=== Section Start ===

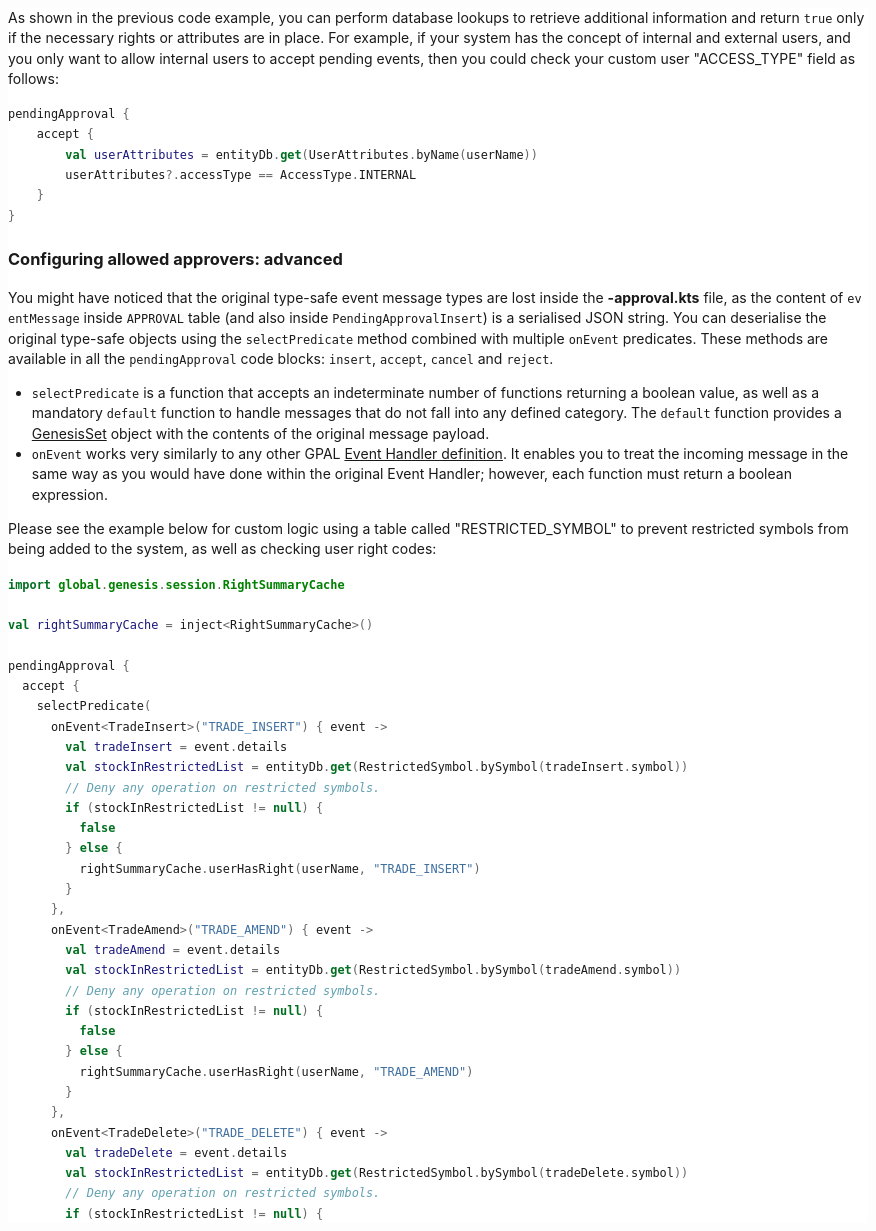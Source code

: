 As shown in the previous code example, you can perform database lookups to retrieve additional information and return `true` only if the necessary rights or attributes are in place. For example, if your system has the concept of internal and external users, and you only want to allow internal users to accept pending events, then you could check your custom user "ACCESS_TYPE" field as follows:

```kotlin
pendingApproval {
    accept {
        val userAttributes = entityDb.get(UserAttributes.byName(userName))
        userAttributes?.accessType == AccessType.INTERNAL
    }
}
```

### Configuring allowed approvers: advanced

You might have noticed that the original type-safe event message types are lost inside the **-approval.kts** file, as the content of `eventMessage` inside `APPROVAL` table (and also inside `PendingApprovalInsert`) is a serialised JSON string. You can deserialise the original type-safe objects using the `selectPredicate` method combined with multiple `onEvent` predicates. These methods are available in all the `pendingApproval` code blocks: `insert`, `accept`, `cancel` and `reject`.

- `selectPredicate` is a function that accepts an indeterminate number of functions returning a boolean value, as well as a mandatory `default` function to handle messages that do not fall into any defined category. The `default` function  provides a [GenesisSet](../../03_server/09_network-messages/02_genesisset.md) object with the contents of the original message payload.
- `onEvent` works very similarly to any other GPAL [Event Handler definition](#defining-an-event-handler-in-gpal). It enables you to treat the incoming message in the same way as you would have done within the original Event Handler; however, each function must return a boolean expression.


Please see the example below for custom logic using a table called "RESTRICTED_SYMBOL" to prevent restricted symbols from being added to the system, as well as checking user right codes:

```kotlin
import global.genesis.session.RightSummaryCache

val rightSummaryCache = inject<RightSummaryCache>()

pendingApproval {
  accept {
    selectPredicate(
      onEvent<TradeInsert>("TRADE_INSERT") { event ->
        val tradeInsert = event.details
        val stockInRestrictedList = entityDb.get(RestrictedSymbol.bySymbol(tradeInsert.symbol))
        // Deny any operation on restricted symbols.
        if (stockInRestrictedList != null) {
          false
        } else {
          rightSummaryCache.userHasRight(userName, "TRADE_INSERT")
        }
      },
      onEvent<TradeAmend>("TRADE_AMEND") { event ->
        val tradeAmend = event.details
        val stockInRestrictedList = entityDb.get(RestrictedSymbol.bySymbol(tradeAmend.symbol))
        // Deny any operation on restricted symbols.
        if (stockInRestrictedList != null) {
          false
        } else {
          rightSummaryCache.userHasRight(userName, "TRADE_AMEND")
        }
      },
      onEvent<TradeDelete>("TRADE_DELETE") { event ->
        val tradeDelete = event.details
        val stockInRestrictedList = entityDb.get(RestrictedSymbol.bySymbol(tradeDelete.symbol))
        // Deny any operation on restricted symbols.
        if (stockInRestrictedList != null) {
```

=== Section End ===

WHAT THE TASK REQUIRES
Write out, word for word, the lines from the first line of the entries through the one containing "### Configuring allowed approvers: advanced", both included. Leave out the pictures.

PROBLEM SOLUTION
Source code

: As shown in the previous code example, you can perform database lookups to retrieve additional information and return `true` only if the necessary rights or attributes are in place. For example, if your system has the concept of internal and external users, and you only want to allow internal users to accept pending events, then you could check your custom user "ACCESS_TYPE" field as follows:

```kotlin
pendingApproval {
    accept {
        val userAttributes = entityDb.get(UserAttributes.byName(userName))
        userAttributes?.accessType == AccessType.INTERNAL
    }
}
```

### Configuring allowed approvers: advanced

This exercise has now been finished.